A seis años del primer brote de ISA: aún quedan normativas pendientes

La consultora Globefish, dependiente de la FAO, dice en su último informe que el principal reto de la industria es mantener acotados los costos, dada las nuevas regulaciones, en un ambiente en que se requiere más financiamiento. El Pulso 24 junio 2013.


UE EN julio de 2007, cuando la noruega Marine Harvest reportó el que sería el primer caso de virus ISA en Chile. Tras la conocida crisis que enfrentó la industria producto de esta enfermedad, la autoridad lanzó una serie de cambios normativos. Nuevas leyes y reglamentos con el fin de reducir al mínimo el potencial impacto que pudiese tener otra crisis como la del ISA.

Pese a todo lo avanzado, y que ha significado una importante alza en los costos para las empresas, aún hay normativas pendientes para regular la industria. la principal es el reglamento medioambiental de la acuicultura. Esto, en la práctica, es una adecuación a todos los cambios legales que se han implementado en la industria salmonera. Aquí la discusión es técnica, porque se busca establecer los parámetros con que se medirán las condiciones medioambientales: desde los niveles de contaminación de las aguas a las distancias de los centros para evitar un mayor riesgo sanitario. Su implementación está fijada para 2014 debido a su complejidad, ya que debe ser analizado por el Comité de Ministros.

“Hemos estado trabajando. Hay cosas que son producto de las modificaciones legales y están hechas en la ley. Lo que hay que hacer ahora es una adecuación del reglamento a las nuevas condiciones que estableció la legislación”, explica José Miguel Burgos, jefe del Departamento de Acuicultura de la Subsecretaría de Pesca (Subpesca).
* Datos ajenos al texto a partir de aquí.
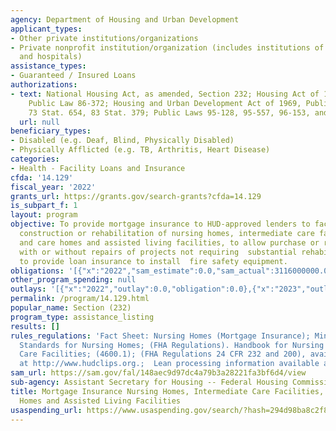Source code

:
 ```yaml
---
agency: Department of Housing and Urban Development
applicant_types:
- Other private institutions/organizations
- Private nonprofit institution/organization (includes institutions of higher education
  and hospitals)
assistance_types:
- Guaranteed / Insured Loans
authorizations:
- text: National Housing Act, as amended, Section 232; Housing Act of 1959, as amended,
    Public Law 86-372; Housing and Urban Development Act of 1969, Public Law 91-152,
    73 Stat. 654, 83 Stat. 379; Public Laws 95-128, 95-557, 96-153, and 98-181.
  url: null
beneficiary_types:
- Disabled (e.g. Deaf, Blind, Physically Disabled)
- Physically Afflicted (e.g. TB, Arthritis, Heart Disease)
categories:
- Health - Facility Loans and Insurance
cfda: '14.129'
fiscal_year: '2022'
grants_url: https://grants.gov/search-grants?cfda=14.129
is_subpart_f: 1
layout: program
objective: To provide mortgage insurance to HUD-approved lenders to facilitate the
  construction or rehabilitation of nursing homes, intermediate care facilities, board
  and care homes and assisted living facilities, to allow purchase or refinancing
  with or without repairs of projects not requiring  substantial rehabilitation, and
  to provide loan insurance to install  fire safety equipment.
obligations: '[{"x":"2022","sam_estimate":0.0,"sam_actual":3116000000.0,"usa_spending_actual":0.0},{"x":"2023","sam_estimate":3142000000.0,"sam_actual":0.0,"usa_spending_actual":0.0},{"x":"2024","sam_estimate":3142000000.0,"sam_actual":0.0,"usa_spending_actual":0.0}]'
other_program_spending: null
outlays: '[{"x":"2022","outlay":0.0,"obligation":0.0},{"x":"2023","outlay":0.0,"obligation":0.0},{"x":"2024","outlay":0.0,"obligation":0.0}]'
permalink: /program/14.129.html
popular_name: Section (232)
program_type: assistance_listing
results: []
rules_regulations: 'Fact Sheet: Nursing Homes (Mortgage Insurance); Minimum Property
  Standards for Nursing Homes; (FHA Regulations). Handbook for Nursing Homes and Intermediate
  Care Facilities; (4600.1); (FHA Regulations 24 CFR 232 and 200), available on HUDCLIPS
  at http://www.hudclips.org.;  Lean processing information available at www.fha.gov/232lenderprocessing'
sam_url: https://sam.gov/fal/148aec9d97dc4a79b3a28221fa3bf6d4/view
sub-agency: Assistant Secretary for Housing -- Federal Housing Commissioner
title: Mortgage Insurance Nursing Homes, Intermediate Care Facilities, Board and Care
  Homes and Assisted Living Facilities
usaspending_url: https://www.usaspending.gov/search/?hash=294d98ba8c2f8e8c27a54da6e8781722
---
```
Otra de las normas que aún está pendiente es el reglamento de la acuicultura experimental. Inicialmente consideraba actividades como pruebas de vacunas y dietas, pero en el proceso de análisis su radio de acción se ha ampliado. Aquí están involucrados los laboratorios farmacéuticos y los centros de investigación. Según confirman desde la Subsecretaría de Pesca y Acuicultura, la norma entraría en vigencia durante el segundo semestre de este año.

Pese a los obstáculos, también hay nuevas regulaciones que están prácticamente listas, como bajar la burocracia en la relación entre los privados y la autoridad. “Esto va a generar una baja en la recarga administrativa y significará un ahorro de recursos. Esto lo presentaremos a la Comisión Nacional de Acuicultura en julio.
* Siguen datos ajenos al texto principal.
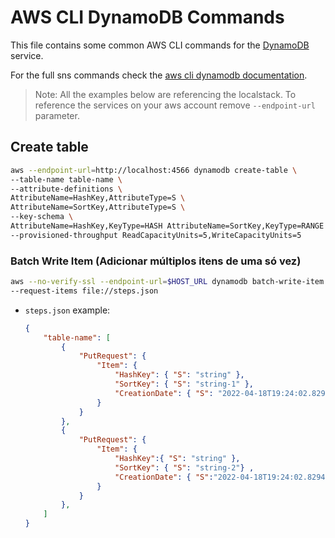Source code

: # AWS CLI DynamoDB Commands

This file contains some common AWS CLI commands for the [DynamoDB](https://aws.amazon.com/dynamodb/) service.

For the full sns commands check the [aws cli dynamodb documentation](https://docs.aws.amazon.com/cli/latest/reference/dynamodb/).

> Note: All the examples below are referencing the localstack. To reference the services on your aws account remove `--endpoint-url` parameter.

## Create table

```bash
aws --endpoint-url=http://localhost:4566 dynamodb create-table \
--table-name table-name \
--attribute-definitions \
AttributeName=HashKey,AttributeType=S \
AttributeName=SortKey,AttributeType=S \
--key-schema \
AttributeName=HashKey,KeyType=HASH AttributeName=SortKey,KeyType=RANGE \
--provisioned-throughput ReadCapacityUnits=5,WriteCapacityUnits=5
```

### Batch Write Item (Adicionar múltiplos itens de uma só vez)

```bash
aws --no-verify-ssl --endpoint-url=$HOST_URL dynamodb batch-write-item \
--request-items file://steps.json
```

- ```steps.json``` example:

    ```json
    {
        "table-name": [
            {   
                "PutRequest": {
                    "Item": { 
                        "HashKey": { "S": "string" },
                        "SortKey": { "S": "string-1" },
                        "CreationDate": { "S": "2022-04-18T19:24:02.829484909" },
                    }
                }
            },
            {   
                "PutRequest": {
                    "Item": { 
                        "HashKey":{ "S": "string" },
                        "SortKey": { "S": "string-2"} ,
                        "CreationDate": { "S":"2022-04-18T19:24:02.829484909" }, 
                    }
                }
            },
        ]
    }
    ```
Serán correcciones a la normativa vigente y que apuntan a resolver la burocracia administrativa”, explica José Miguel Burgos.

Ya hay medidas definidas, como aumentar la tecnología en los centros a fin de evitar el papeleo. Por ejemplo, los programas de contingencias podrán estar digitalizados, como también los certificados de desinfección de los tanques y wellboats.

La consultora Globefish, dependiente de la FAO, dice en su último informe que el principal reto de la industria es mantener acotados los costos, dada las nuevas regulaciones, en un ambiente en que se requiere más financiamiento.

El último estudio de la consultora, de junio de este año, destaca la reducción en la producción de Noruega, lo que debería generar un poco de equilibrio en el mercado en 2013. “Se espera que los precios se mantengan relativamente altos en la mayoría de los mercados importantes ( … ). Los productores chilenos se encuentran en una posición más difícil, y tendrán que estar dispuestos a buscar nuevos mercados en el largo plazo dado que su producción sigue en auge”, añade Globefish.

Ovas en la mira

En los próximos meses, Sernapesca realizará nuevamente un análisis de riesgo para todos los países desde donde se está importando ovas para la salmonicultura, incluido Islandia. Esto, luego que la OIE incluyera en su listado de enfermedades la cepa HPR-0.
Esta variante ya era vigilada en Chile pues se le considera como un factor de riesgo en la transmisión del virus ISA.

Sin embargo, en los últimos años los salmoneros se han adelantado a mayores restricciones y han elevado su autonomía en ovas. Es así como en los últimos cuatro años la importación de ovas ha caído 74% Francisco Miranda, gerente general de Mainstream, dice que “esto ha obligado a que las empresas tengan sus propios planteles de reproductores con la limitante de no poder importar ovas de otros países”. El gerente general de Blumar, Gerardo Balbontín, agrega que “es una complicación de corto plazo, pero a la larga debiera tener solución”. Tras la crisis del ISA en 2009, el gobierno prohibió la importación de ovas desde países con enfermedades a peces que no se encontraban en Chile.
Recuadro :
¿Qué ha pasado? El gobierno aún tiene pendientes algunos reglamentos que beneficiarían a la industria salmonera, ya que disminuirían el riesgo sanitario.

¿Por qué ha pasado? La autoridad ha conformado una serie de mesas de trabajo para incorporar en los nuevos reglamentos la visión de las empresas.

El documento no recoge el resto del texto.